Who would volunteer for the decade-long task of editing a 'definitive anthology of Ireland's astonishing 1500 year poetic legacy', as the back flap of this book puts it? When Hugh MacDiarmid attempted such a task for Scottish poetry in 1940 his Golden Treasury of Scottish Verse had a number of Anglocentric adversaries in its sights. He enlisted Sorley MacLean to translate the Gaelic elements and also included the then rarely regarded Scots and Latin traditions. His introduction to that iconoclastic and original anthology looked to Irish precursors, mentioning AE, Frank O'Connor and others whose translations transformed ideas about Ireland's literary traditions, celebrating the variety and thousand-year developments of Irish-language poetry while stressing the independent glories of the latecoming English-language tradition. MacDiarmid's recognition of the Celtic Revival's work is evident in every definitive Irish anthology published subsequently, from Padraic Colum's Anthology of Irish Verse (1922) to Kathleen Hoagland's 1000 Years of Irish Poetry (1947), from Thomas Kinsella and John Montague's respective Oxford (1986) and Faber (1974) books to the Brendan Kennelly Penguin edition (1970) which this volume replaces.

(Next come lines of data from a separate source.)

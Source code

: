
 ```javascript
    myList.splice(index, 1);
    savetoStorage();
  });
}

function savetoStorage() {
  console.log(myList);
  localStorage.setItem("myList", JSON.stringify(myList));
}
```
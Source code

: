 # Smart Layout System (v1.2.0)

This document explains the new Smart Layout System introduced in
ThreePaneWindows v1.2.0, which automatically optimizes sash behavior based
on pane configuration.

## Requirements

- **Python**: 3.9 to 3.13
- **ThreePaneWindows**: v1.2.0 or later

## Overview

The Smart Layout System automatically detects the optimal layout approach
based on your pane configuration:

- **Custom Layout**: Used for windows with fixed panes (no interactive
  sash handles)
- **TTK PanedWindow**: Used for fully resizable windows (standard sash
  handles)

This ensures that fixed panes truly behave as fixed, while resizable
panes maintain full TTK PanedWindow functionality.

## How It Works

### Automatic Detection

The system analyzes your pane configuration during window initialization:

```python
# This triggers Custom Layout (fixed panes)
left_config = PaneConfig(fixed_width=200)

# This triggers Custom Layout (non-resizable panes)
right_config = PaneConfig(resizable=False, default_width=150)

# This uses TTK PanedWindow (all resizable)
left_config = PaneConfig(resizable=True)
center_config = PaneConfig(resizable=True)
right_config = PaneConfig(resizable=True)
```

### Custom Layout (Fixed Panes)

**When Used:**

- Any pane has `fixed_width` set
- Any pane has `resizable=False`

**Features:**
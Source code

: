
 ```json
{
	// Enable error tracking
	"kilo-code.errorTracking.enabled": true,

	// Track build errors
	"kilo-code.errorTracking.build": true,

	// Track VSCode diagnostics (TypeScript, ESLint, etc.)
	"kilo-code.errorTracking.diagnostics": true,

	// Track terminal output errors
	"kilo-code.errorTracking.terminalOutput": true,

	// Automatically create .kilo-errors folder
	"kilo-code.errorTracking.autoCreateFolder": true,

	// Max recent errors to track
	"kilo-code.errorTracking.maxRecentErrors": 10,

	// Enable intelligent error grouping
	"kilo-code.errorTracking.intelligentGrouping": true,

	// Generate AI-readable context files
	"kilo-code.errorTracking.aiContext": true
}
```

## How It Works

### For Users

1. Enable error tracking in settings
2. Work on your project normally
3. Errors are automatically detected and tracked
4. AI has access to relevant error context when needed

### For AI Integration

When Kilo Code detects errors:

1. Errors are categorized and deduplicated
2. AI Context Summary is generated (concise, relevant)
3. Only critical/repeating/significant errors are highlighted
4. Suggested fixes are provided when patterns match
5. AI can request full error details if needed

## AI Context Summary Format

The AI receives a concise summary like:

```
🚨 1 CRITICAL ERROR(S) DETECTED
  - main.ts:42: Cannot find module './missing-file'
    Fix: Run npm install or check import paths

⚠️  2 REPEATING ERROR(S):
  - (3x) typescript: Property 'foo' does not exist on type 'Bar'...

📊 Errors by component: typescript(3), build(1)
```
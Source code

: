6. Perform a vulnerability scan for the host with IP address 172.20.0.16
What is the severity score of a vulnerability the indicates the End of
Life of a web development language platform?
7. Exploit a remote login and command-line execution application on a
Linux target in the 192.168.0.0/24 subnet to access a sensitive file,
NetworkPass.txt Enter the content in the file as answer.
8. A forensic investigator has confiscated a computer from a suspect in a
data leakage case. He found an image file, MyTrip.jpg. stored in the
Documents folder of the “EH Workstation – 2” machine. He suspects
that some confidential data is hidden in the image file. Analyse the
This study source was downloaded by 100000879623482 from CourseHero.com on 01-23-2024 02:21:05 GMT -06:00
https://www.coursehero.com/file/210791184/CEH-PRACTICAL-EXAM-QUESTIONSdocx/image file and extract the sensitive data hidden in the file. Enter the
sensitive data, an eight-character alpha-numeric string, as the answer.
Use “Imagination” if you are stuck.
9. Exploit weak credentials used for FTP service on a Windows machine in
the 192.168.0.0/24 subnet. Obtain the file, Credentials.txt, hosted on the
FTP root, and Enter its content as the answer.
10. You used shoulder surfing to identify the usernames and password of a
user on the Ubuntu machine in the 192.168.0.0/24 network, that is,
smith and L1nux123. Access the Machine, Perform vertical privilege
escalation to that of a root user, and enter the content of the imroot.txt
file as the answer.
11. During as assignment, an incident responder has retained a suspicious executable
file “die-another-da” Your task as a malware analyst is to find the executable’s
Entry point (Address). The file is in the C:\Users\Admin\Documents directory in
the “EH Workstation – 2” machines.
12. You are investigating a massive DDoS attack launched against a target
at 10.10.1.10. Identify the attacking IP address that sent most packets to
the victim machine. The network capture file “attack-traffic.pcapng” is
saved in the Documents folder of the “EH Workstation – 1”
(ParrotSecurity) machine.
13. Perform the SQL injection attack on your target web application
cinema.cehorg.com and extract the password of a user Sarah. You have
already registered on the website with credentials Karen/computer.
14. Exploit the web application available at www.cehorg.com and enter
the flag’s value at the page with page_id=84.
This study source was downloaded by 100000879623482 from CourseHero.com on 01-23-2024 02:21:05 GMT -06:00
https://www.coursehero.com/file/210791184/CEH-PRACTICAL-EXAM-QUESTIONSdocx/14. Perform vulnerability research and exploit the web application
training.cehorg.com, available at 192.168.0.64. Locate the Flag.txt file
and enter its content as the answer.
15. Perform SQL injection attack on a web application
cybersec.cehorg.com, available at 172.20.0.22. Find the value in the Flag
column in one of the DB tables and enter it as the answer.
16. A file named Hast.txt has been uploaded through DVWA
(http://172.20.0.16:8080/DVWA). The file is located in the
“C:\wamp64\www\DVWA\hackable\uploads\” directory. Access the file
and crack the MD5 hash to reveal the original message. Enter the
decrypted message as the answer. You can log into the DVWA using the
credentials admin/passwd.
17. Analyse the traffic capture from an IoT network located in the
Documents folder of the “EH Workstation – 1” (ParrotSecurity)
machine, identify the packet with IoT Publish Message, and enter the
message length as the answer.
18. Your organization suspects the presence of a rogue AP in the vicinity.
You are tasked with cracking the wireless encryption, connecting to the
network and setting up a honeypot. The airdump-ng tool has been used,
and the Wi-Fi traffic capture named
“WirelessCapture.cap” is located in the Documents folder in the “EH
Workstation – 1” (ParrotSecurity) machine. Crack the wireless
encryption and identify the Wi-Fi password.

Patrick Crotty, then, enters a crowded field and he draws, like his predecessors, on the Irish and English-language model of the Revival; he also follows up on Thomas Kinsella's 1986 introduction of poems in Latin and Norman French but now, in both cases, adds substantially and often impressively to their number. In 2002 John Montague, who taught Crotty in Cork, complained of the limits set upon his edition by Faber's: ...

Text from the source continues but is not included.